━━━━━ Working data ━━━━━

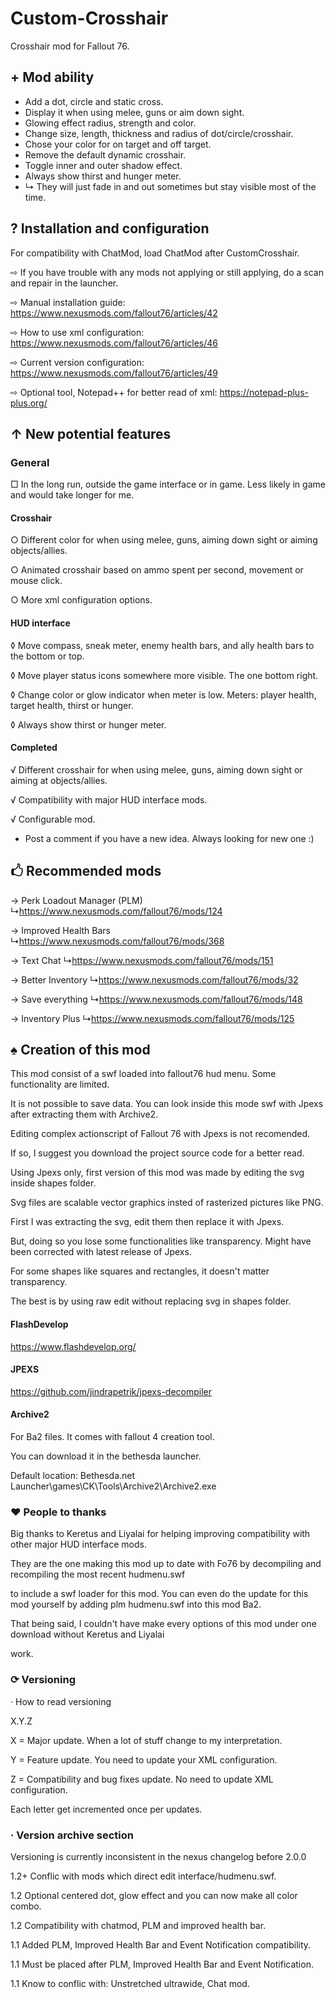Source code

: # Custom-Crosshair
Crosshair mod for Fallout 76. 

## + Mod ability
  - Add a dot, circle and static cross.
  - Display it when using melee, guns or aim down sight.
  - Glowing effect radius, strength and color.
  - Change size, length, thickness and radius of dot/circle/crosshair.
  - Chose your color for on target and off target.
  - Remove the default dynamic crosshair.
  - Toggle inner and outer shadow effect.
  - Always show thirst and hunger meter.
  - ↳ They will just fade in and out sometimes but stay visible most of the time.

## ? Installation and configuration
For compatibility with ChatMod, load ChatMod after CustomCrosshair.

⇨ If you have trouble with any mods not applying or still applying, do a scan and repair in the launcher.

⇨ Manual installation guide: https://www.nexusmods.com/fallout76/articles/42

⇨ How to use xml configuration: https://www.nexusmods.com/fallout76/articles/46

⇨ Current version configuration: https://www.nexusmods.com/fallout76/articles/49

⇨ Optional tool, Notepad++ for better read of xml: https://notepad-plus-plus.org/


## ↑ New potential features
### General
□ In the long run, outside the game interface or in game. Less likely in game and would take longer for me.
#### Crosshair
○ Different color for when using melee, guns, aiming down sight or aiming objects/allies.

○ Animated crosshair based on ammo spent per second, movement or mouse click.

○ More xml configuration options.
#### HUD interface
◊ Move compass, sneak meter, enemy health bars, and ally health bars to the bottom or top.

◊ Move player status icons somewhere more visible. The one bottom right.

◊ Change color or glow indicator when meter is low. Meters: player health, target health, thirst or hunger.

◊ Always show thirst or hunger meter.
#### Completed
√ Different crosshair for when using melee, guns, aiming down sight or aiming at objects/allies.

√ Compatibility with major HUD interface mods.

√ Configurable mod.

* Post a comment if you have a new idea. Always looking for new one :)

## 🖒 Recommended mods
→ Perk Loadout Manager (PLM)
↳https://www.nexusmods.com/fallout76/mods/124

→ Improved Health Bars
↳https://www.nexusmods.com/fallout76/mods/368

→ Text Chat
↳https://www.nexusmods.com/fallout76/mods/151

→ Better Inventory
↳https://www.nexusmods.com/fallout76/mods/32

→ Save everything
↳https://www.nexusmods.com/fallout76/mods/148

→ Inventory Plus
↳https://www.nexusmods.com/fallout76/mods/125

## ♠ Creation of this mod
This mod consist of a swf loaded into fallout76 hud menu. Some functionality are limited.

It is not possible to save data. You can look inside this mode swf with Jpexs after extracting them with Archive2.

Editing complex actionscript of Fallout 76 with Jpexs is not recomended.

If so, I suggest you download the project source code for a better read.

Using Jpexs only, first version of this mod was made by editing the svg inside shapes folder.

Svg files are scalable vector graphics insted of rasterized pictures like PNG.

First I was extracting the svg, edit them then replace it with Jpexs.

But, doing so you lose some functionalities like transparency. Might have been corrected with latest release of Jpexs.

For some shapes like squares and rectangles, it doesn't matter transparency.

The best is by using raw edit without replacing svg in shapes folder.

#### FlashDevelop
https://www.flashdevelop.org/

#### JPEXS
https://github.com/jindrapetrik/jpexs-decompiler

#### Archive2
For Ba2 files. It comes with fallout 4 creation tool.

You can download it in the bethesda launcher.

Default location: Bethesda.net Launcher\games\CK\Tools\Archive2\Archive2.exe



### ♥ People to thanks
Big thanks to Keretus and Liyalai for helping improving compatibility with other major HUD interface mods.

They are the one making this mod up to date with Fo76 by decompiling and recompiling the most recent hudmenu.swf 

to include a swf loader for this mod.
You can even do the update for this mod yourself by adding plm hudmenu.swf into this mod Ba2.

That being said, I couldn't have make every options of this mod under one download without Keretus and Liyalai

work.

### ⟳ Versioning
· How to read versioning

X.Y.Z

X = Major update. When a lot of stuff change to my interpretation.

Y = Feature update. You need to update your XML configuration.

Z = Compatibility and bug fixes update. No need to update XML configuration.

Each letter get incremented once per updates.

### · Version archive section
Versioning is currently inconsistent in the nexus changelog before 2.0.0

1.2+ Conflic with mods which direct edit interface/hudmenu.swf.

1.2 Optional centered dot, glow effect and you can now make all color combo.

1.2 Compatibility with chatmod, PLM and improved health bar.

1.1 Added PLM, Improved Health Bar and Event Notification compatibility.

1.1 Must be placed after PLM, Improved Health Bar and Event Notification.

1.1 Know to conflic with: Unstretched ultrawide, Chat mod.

━━━━━

Pictures should not appear in the copy. Write out exactly the lines above from the first one through the line that contains "- ↳ They will".

Source code

: # Custom-Crosshair
Crosshair mod for Fallout 76. 

## + Mod ability
  - Add a dot, circle and static cross.
  - Display it when using melee, guns or aim down sight.
  - Glowing effect radius, strength and color.
  - Change size, length, thickness and radius of dot/circle/crosshair.
  - Chose your color for on target and off target.
  - Remove the default dynamic crosshair.
  - Toggle inner and outer shadow effect.
  - Always show thirst and hunger meter.
  - ↳ They will just fade in and out sometimes but stay visible most of the time.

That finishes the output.